Take every line from the entries below that includes the word "configuration" and copy it.

Stored dataset items

____________________

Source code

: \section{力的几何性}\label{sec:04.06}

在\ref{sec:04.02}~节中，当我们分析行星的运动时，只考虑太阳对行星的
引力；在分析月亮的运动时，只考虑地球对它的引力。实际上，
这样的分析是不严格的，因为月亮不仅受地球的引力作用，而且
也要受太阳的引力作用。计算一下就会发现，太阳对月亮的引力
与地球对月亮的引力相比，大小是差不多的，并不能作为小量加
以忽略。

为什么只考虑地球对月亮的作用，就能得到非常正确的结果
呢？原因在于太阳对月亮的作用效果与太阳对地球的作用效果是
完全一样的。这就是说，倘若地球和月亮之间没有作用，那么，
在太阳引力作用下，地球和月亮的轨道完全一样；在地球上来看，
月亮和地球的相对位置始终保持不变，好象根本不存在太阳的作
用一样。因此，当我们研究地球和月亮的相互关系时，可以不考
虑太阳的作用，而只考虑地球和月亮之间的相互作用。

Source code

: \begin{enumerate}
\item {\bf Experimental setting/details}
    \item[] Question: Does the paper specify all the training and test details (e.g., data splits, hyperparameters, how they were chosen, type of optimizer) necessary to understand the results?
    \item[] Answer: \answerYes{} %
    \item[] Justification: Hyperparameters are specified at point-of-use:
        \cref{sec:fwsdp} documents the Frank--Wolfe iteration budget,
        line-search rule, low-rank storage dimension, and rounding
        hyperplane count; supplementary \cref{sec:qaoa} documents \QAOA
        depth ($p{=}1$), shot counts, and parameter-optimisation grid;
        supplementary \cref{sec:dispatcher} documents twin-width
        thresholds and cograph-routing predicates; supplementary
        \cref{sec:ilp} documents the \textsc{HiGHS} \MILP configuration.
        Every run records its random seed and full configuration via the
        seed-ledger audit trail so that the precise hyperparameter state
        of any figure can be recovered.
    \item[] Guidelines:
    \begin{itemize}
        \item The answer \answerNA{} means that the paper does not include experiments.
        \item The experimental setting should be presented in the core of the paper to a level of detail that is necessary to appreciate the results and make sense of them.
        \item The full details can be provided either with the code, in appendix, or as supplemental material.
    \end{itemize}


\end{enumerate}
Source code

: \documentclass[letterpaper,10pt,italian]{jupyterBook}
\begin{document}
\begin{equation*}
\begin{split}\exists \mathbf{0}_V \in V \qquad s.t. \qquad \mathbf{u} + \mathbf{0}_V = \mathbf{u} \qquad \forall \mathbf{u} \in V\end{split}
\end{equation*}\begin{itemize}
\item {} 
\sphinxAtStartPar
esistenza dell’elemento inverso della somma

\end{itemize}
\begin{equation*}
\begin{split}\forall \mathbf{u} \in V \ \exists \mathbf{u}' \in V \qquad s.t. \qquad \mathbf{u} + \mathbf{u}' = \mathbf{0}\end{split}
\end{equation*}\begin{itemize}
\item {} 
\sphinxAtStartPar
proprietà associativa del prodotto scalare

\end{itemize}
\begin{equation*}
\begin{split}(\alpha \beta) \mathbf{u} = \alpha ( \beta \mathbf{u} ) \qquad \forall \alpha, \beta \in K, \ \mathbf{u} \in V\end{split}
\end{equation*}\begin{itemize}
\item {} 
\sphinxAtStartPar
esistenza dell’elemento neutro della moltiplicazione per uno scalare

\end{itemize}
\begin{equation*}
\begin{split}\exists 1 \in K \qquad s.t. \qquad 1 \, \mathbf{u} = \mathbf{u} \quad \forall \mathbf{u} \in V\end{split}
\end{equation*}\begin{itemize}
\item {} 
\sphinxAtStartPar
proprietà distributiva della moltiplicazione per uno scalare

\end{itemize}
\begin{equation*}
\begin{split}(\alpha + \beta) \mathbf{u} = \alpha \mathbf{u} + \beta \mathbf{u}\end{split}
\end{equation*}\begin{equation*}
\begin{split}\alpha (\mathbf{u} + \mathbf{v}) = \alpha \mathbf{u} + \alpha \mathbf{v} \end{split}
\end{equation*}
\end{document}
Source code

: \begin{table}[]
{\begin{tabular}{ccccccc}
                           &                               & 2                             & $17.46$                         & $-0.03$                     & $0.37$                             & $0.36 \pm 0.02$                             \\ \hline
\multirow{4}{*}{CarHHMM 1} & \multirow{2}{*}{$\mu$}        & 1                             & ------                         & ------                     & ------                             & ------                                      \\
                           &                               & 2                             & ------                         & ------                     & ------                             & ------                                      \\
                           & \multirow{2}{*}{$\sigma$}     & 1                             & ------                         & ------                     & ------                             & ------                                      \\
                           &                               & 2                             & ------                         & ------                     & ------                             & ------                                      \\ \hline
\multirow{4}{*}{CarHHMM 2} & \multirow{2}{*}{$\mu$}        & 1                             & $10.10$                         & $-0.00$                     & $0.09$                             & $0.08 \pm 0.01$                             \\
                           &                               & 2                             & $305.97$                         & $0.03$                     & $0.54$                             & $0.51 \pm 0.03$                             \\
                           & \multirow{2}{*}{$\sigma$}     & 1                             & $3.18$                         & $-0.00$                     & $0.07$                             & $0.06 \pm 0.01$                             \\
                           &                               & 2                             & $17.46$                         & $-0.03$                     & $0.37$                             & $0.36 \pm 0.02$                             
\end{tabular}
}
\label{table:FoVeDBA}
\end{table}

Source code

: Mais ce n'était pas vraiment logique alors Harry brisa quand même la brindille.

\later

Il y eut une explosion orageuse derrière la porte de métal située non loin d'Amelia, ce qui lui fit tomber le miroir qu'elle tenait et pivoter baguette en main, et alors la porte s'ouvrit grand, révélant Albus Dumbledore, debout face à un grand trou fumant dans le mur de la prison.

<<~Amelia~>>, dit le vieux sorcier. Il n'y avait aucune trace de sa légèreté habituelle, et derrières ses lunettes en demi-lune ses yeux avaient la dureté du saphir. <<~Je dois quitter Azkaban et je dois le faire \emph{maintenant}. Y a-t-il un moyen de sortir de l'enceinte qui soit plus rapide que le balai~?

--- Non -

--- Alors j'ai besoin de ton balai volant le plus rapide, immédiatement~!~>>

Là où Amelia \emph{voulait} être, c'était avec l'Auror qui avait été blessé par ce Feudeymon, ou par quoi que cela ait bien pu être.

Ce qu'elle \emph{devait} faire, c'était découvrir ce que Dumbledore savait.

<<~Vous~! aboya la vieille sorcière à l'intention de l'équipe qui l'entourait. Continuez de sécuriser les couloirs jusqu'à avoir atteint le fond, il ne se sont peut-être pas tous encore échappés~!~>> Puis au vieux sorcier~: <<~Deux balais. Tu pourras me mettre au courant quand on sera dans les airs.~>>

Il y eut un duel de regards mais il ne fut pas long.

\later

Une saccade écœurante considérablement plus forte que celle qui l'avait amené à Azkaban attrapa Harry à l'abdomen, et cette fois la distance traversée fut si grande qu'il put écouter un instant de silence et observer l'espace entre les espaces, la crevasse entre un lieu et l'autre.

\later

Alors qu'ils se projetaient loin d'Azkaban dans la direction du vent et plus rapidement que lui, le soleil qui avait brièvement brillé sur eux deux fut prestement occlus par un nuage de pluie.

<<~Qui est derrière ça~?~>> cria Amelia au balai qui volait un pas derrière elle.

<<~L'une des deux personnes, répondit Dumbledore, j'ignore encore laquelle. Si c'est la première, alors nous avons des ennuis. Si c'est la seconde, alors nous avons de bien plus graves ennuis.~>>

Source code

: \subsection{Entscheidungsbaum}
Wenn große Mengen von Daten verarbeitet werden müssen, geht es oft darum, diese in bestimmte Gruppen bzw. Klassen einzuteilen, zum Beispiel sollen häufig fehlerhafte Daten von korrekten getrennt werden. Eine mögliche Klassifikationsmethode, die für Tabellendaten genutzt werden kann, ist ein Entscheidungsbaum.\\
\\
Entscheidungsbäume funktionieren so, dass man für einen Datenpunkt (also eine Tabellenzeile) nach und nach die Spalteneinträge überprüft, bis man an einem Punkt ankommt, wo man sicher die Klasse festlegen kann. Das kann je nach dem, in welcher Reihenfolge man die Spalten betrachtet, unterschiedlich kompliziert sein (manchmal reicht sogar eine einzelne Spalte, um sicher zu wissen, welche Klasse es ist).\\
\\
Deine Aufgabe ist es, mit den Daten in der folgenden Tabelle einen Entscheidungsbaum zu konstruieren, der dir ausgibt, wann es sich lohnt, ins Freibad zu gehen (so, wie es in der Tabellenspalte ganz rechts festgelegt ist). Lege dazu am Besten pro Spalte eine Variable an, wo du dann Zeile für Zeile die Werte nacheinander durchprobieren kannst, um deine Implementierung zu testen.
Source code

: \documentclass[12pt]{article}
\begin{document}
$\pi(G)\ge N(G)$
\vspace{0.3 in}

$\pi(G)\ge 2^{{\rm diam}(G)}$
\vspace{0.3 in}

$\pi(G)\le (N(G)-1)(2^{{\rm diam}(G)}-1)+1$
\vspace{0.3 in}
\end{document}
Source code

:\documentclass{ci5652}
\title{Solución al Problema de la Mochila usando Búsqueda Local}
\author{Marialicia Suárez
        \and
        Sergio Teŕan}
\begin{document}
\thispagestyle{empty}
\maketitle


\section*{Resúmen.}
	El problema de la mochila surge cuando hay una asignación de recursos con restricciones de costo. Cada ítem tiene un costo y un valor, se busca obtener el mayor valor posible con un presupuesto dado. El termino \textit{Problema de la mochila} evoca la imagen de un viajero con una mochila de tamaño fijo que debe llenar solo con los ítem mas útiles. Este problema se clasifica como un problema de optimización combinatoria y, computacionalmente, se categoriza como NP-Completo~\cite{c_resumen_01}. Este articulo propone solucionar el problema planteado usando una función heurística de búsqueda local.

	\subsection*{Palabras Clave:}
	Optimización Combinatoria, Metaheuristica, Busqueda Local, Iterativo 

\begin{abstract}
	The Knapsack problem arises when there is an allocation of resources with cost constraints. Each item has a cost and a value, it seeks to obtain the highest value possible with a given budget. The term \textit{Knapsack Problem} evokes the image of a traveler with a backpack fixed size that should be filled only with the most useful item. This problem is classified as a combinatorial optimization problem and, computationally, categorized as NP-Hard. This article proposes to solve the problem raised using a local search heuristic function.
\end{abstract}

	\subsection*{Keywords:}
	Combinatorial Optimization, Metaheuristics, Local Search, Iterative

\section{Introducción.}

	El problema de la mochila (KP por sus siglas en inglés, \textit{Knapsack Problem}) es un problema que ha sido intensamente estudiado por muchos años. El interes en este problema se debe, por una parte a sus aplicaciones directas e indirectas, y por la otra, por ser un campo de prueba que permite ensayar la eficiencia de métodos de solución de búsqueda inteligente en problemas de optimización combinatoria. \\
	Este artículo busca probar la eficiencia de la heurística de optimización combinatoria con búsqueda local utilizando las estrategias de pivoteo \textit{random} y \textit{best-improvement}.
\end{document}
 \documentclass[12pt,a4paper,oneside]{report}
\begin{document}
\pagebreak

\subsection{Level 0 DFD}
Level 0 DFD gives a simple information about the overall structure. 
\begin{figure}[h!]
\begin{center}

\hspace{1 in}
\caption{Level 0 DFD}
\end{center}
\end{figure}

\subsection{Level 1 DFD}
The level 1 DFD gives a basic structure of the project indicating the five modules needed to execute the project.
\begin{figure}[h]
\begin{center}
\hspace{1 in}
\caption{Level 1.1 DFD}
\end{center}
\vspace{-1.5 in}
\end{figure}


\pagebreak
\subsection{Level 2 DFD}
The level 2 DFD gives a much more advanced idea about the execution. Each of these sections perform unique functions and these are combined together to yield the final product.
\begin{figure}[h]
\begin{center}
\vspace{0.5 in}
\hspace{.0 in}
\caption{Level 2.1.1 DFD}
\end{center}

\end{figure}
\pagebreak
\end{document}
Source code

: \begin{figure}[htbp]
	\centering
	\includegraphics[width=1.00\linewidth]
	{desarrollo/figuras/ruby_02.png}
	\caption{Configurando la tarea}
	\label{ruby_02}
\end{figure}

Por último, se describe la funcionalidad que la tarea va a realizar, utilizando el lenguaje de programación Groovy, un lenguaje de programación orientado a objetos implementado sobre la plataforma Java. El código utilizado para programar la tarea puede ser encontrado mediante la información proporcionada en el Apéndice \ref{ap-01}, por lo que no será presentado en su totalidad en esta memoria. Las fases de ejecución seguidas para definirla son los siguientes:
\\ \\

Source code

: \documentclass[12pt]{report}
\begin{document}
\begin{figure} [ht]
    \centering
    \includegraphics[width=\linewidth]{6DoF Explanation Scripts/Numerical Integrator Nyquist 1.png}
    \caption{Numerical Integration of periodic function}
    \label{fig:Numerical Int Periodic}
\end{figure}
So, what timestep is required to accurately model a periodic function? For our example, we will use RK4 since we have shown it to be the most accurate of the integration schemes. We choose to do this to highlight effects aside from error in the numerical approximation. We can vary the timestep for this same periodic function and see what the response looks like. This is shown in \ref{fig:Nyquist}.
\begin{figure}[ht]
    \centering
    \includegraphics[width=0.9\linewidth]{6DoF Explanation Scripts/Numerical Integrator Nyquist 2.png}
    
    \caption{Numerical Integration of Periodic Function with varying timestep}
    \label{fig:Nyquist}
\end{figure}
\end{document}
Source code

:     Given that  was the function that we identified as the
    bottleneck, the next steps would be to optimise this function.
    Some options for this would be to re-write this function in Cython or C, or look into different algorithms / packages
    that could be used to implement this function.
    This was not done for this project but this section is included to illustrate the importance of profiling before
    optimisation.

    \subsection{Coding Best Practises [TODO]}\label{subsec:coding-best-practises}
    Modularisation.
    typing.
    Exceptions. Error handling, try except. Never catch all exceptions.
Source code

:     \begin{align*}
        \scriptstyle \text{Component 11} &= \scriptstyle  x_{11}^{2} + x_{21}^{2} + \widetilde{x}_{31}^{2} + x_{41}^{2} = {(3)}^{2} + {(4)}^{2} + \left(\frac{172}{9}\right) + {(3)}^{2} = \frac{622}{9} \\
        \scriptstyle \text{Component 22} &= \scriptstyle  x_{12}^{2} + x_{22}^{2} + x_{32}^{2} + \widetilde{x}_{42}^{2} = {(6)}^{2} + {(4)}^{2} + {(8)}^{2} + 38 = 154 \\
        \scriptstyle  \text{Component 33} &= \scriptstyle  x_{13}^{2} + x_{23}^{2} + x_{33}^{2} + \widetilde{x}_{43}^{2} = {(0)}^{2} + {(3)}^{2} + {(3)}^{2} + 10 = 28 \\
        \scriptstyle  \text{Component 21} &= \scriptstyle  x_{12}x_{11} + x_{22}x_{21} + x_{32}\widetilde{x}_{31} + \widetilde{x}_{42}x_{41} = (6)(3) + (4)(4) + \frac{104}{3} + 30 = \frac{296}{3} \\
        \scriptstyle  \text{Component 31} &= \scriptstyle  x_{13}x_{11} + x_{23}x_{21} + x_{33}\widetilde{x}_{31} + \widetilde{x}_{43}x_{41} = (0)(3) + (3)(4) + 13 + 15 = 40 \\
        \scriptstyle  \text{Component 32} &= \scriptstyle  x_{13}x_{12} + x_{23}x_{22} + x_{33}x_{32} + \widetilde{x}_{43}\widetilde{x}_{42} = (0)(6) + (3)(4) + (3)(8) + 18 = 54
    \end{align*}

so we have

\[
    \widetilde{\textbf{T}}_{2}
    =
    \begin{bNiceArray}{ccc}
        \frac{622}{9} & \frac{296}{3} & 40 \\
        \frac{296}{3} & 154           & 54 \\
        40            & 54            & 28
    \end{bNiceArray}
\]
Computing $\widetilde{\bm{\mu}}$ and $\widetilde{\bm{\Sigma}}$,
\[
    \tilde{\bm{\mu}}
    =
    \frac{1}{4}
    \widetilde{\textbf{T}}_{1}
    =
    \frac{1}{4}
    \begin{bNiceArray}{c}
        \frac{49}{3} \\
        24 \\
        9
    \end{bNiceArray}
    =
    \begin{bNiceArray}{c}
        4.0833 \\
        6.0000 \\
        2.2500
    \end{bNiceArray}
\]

____________________

== EXERCISE ANSWER ==
        \cref{sec:ilp} documents the \textsc{HiGHS} \MILP configuration.
        Every run records its random seed and full configuration via the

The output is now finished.